▶ [Information supplied]:
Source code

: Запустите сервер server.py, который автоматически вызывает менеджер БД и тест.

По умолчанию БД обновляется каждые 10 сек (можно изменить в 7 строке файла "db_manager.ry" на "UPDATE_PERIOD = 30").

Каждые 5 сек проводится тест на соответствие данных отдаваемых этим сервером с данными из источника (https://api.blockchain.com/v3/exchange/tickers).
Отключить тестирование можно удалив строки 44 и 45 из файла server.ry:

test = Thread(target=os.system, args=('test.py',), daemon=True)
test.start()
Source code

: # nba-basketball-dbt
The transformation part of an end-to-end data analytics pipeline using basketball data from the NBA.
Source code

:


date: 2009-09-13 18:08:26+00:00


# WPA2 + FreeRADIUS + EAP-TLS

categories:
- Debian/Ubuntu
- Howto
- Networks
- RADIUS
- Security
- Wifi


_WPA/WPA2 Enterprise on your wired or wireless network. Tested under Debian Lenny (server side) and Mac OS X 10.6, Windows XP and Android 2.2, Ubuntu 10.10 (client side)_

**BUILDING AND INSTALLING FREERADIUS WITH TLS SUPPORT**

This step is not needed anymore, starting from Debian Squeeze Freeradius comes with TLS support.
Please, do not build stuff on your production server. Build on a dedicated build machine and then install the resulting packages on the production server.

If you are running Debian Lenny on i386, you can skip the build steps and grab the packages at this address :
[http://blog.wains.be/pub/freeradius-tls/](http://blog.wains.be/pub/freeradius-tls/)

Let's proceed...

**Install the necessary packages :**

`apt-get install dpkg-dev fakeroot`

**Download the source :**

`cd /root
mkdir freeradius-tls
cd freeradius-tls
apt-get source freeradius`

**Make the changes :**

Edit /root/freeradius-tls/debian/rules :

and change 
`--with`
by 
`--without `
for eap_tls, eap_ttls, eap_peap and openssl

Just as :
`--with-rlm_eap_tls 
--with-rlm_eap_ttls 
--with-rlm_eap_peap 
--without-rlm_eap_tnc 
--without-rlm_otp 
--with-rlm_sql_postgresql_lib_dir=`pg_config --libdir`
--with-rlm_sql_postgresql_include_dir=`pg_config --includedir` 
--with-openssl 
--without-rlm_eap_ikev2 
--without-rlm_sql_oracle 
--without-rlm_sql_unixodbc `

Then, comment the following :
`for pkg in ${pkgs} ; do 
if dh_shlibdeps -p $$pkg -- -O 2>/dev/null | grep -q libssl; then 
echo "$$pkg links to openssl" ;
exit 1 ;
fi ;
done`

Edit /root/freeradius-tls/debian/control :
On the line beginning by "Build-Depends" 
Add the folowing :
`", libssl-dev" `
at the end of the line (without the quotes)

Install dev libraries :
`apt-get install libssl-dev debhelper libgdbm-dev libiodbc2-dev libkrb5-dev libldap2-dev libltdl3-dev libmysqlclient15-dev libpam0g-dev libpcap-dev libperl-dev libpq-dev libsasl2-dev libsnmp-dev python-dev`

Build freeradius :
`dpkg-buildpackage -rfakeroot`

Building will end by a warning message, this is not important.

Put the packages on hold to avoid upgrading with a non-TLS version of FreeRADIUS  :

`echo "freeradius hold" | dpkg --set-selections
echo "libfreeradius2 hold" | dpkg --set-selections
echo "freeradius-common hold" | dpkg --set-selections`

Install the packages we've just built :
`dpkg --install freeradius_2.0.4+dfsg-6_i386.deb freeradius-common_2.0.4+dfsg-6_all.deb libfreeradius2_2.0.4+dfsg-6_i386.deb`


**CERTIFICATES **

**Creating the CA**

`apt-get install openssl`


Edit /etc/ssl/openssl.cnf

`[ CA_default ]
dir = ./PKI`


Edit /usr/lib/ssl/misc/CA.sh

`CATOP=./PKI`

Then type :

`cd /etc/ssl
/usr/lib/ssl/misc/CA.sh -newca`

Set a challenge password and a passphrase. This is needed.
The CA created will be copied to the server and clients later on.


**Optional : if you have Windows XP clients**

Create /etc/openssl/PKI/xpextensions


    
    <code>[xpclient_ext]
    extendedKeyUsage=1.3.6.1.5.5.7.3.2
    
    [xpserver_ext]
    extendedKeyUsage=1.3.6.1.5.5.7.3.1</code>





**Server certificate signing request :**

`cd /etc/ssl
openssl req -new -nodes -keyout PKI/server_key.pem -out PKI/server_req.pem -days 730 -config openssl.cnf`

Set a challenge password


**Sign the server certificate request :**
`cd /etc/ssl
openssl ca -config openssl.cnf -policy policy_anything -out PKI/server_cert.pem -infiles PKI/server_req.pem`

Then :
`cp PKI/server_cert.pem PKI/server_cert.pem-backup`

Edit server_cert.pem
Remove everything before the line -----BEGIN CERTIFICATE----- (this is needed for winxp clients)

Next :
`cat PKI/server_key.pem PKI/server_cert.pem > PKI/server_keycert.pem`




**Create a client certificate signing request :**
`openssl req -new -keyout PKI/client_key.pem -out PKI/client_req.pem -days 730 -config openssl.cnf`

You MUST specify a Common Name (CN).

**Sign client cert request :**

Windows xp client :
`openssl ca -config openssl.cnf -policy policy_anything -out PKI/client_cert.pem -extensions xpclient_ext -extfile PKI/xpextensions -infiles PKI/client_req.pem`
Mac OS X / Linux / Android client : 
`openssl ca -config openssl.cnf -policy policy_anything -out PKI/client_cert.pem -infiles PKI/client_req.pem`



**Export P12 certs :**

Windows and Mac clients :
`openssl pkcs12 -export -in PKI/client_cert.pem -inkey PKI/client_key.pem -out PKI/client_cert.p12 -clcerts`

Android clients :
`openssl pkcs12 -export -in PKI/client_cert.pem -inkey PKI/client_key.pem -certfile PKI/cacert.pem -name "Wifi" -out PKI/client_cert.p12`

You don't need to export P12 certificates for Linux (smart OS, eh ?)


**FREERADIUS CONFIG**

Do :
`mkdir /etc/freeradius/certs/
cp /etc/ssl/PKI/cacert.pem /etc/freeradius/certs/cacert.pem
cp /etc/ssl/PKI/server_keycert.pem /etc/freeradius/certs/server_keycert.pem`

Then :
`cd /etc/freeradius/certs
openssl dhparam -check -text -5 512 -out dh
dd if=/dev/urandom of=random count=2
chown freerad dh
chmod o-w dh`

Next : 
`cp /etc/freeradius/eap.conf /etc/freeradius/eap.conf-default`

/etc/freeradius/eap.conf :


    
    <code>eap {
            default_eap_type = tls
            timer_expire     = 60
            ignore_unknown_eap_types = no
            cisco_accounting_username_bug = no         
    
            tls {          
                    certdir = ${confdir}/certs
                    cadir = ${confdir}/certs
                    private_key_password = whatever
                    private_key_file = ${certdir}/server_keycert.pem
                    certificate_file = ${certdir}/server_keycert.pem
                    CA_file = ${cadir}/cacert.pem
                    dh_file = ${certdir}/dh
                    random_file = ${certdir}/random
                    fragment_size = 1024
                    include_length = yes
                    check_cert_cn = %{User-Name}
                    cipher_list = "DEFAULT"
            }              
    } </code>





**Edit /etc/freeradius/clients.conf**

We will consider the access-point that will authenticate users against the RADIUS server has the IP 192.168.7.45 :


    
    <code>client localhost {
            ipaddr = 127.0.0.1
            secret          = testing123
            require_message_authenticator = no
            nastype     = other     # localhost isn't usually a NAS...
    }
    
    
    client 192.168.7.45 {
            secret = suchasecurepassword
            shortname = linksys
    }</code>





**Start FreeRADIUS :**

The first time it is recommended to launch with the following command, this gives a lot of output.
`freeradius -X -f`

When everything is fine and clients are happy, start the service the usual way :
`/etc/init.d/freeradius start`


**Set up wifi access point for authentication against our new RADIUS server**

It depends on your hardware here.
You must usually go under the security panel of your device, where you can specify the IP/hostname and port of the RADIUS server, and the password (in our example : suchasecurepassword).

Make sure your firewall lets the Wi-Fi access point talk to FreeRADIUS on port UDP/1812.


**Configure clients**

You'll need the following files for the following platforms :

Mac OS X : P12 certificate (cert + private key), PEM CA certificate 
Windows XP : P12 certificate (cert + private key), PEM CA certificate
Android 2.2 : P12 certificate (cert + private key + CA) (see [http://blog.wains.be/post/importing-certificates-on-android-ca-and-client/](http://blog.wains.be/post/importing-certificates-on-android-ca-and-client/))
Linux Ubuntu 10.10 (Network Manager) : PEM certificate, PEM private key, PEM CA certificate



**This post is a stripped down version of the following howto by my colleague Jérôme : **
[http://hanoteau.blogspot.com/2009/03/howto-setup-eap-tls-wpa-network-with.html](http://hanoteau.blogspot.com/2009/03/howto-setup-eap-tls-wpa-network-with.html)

▶ [Your assignment]: Go through the material above and return each line that holds the word "Windows".

▶ [Written solution]:
_WPA/WPA2 Enterprise on your wired or wireless network. Tested under Debian Lenny (server side) and Mac OS X 10.6, Windows XP and Android 2.2, Ubuntu 10.10 (client side)_
**Optional : if you have Windows XP clients**
Windows xp client :
Windows and Mac clients :
Windows XP : P12 certificate (cert + private key), PEM CA certificate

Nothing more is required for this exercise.